DATA LISTING:

------------------------------------------------

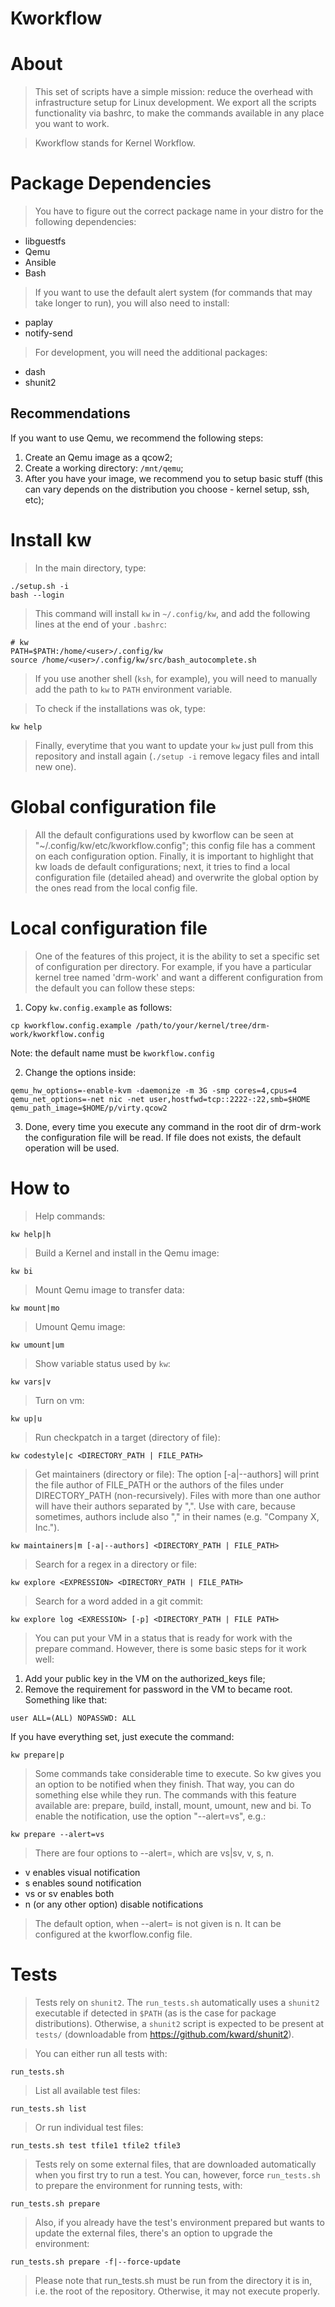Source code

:# Kworkflow

# About

> This set of scripts have a simple mission: reduce the overhead with
infrastructure setup for Linux development. We export all the scripts
functionality via bashrc, to make the commands available in any place you want
to work.

> Kworkflow stands for Kernel Workflow.

# Package Dependencies

> You have to figure out the correct package name in your distro for the
following dependencies:

* libguestfs
* Qemu
* Ansible
* Bash

> If you want to use the default alert system (for commands that may take longer
to run), you will also need to install:

* paplay
* notify-send

> For development, you will need the additional packages:

* dash
* shunit2

## Recommendations

If you want to use Qemu, we recommend the following steps:

1) Create an Qemu image as a qcow2;
2) Create a working directory: `/mnt/qemu`;
3) After you have your image, we recommend you to setup basic stuff (this
   can vary depends on the distribution you choose - kernel setup, ssh, etc);

# Install kw

> In the main directory, type:

```
./setup.sh -i
bash --login
```

> This command will install `kw` in
`~/.config/kw`, and add the following lines at the end of
your `.bashrc`:

```
# kw
PATH=$PATH:/home/<user>/.config/kw
source /home/<user>/.config/kw/src/bash_autocomplete.sh
```

> If you use another shell (`ksh`, for example), you will need to manually add
the path to `kw` to `PATH` environment variable.

> To check if the installations was ok, type:

```
kw help
```

> Finally, everytime that you want to update your `kw` just
pull from this repository and install again (`./setup -i` remove legacy files
and intall new one).

# Global configuration file

> All the default configurations used by kworflow can be seen at
"~/.config/kw/etc/kworkflow.config"; this config file has a comment on each
configuration option. Finally, it is important to highlight that kw loads de
default configurations; next, it tries to find a local configuration file
(detailed ahead) and overwrite the global option by the ones read from the
local config file.

# Local configuration file

> One of the features of this project, it is the ability to set a specific set
of configuration per directory. For example, if you have a particular kernel
tree named 'drm-work' and want a different configuration from the default you
can follow these steps:

1) Copy `kw.config.example` as follows:

```
cp kworkflow.config.example /path/to/your/kernel/tree/drm-work/kworkflow.config
```
Note: the default name must be `kworkflow.config`

2) Change the options inside:

```
qemu_hw_options=-enable-kvm -daemonize -m 3G -smp cores=4,cpus=4
qemu_net_options=-net nic -net user,hostfwd=tcp::2222-:22,smb=$HOME
qemu_path_image=$HOME/p/virty.qcow2
```

3) Done, every time you execute any command in the root dir of drm-work the
configuration file will be read. If file does not exists, the default operation
will be used.

# How to

> Help commands:

```
kw help|h
```

> Build a Kernel and install in the Qemu image:

```
kw bi
```

> Mount Qemu image to transfer data:

```
kw mount|mo
```

> Umount Qemu image:

```
kw umount|um
```

> Show variable status used by `kw`:

```
kw vars|v
```

> Turn on vm:

```
kw up|u
```

> Run checkpatch in a target (directory of file):

```
kw codestyle|c <DIRECTORY_PATH | FILE_PATH>
```

> Get maintainers (directory or file):
> The option [-a|--authors] will print the file author of FILE_PATH or
> the authors of the files under DIRECTORY_PATH (non-recursively). Files
> with more than one author will have their authors separated by ",".
> Use with care, because sometimes, authors include also "," in their
> names (e.g. "Company X, Inc.").
```
kw maintainers|m [-a|--authors] <DIRECTORY_PATH | FILE_PATH>
```

> Search for a regex in a directory or file:

```
kw explore <EXPRESSION> <DIRECTORY_PATH | FILE_PATH>
```

> Search for a word added in a git commit:

```
kw explore log <EXRESSION> [-p] <DIRECTORY_PATH | FILE PATH>
```

> You can put your VM in a status that is ready for work with the prepare
command. However, there is some basic steps for it work well:

1. Add your public key in the VM on the authorized_keys file;
2. Remove the requirement for password in the VM to became root. Something like
  that:

```
user ALL=(ALL) NOPASSWD: ALL
```

If you have everything set, just execute the command:

```
kw prepare|p
```

> Some commands take considerable time to execute. So kw gives you an option to
> be notified when they finish. That way, you can do something else while they
> run. The commands with this feature available are: prepare, build, install,
> mount, umount, new and bi. To enable the notification, use the option
> "--alert=vs", e.g.:

```
kw prepare --alert=vs
```

> There are four options to --alert=, which are vs|sv, v, s, n.
- v enables visual notification
- s enables sound notification
- vs or sv enables both
- n (or any other option) disable notifications

> The default option, when --alert= is not given is n. It can be configured at
> the kworflow.config file.

# Tests

> Tests rely on `shunit2`. The `run_tests.sh` automatically uses a
> `shunit2` executable if detected in `$PATH` (as is the case for
> package distributions).  Otherwise, a `shunit2` script is expected to
> be present at `tests/` (downloadable from https://github.com/kward/shunit2).

> You can either run all tests with:

```
run_tests.sh
```

> List all available test files:

```
run_tests.sh list
```

> Or run individual test files:

```
run_tests.sh test tfile1 tfile2 tfile3
```

> Tests rely on some external files, that are downloaded automatically when you
> first try to run a test. You can, however, force `run_tests.sh` to prepare
> the environment for running tests, with:

```
run_tests.sh prepare
```

> Also, if you already have the test's environment prepared but wants to update
> the external files, there's an option to upgrade the environment:

```
run_tests.sh prepare -f|--force-update
```

> Please note that run_tests.sh must be run from the directory it is in, i.e.
the root of the repository. Otherwise, it may not execute properly.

------------------------------------------------

TASK DETAILS: Transcribe exactly and only the lines from the top of the records through the line containing "2) Create a", inclusive, and do not copy the pictures.

EXERCISE OUTPUT:
Source code

:# Kworkflow

# About

> This set of scripts have a simple mission: reduce the overhead with
infrastructure setup for Linux development. We export all the scripts
functionality via bashrc, to make the commands available in any place you want
to work.

> Kworkflow stands for Kernel Workflow.

# Package Dependencies

> You have to figure out the correct package name in your distro for the
following dependencies:

* libguestfs
* Qemu
* Ansible
* Bash

> If you want to use the default alert system (for commands that may take longer
to run), you will also need to install:

* paplay
* notify-send

> For development, you will need the additional packages:

* dash
* shunit2

## Recommendations

If you want to use Qemu, we recommend the following steps:

1) Create an Qemu image as a qcow2;
2) Create a working directory: `/mnt/qemu`;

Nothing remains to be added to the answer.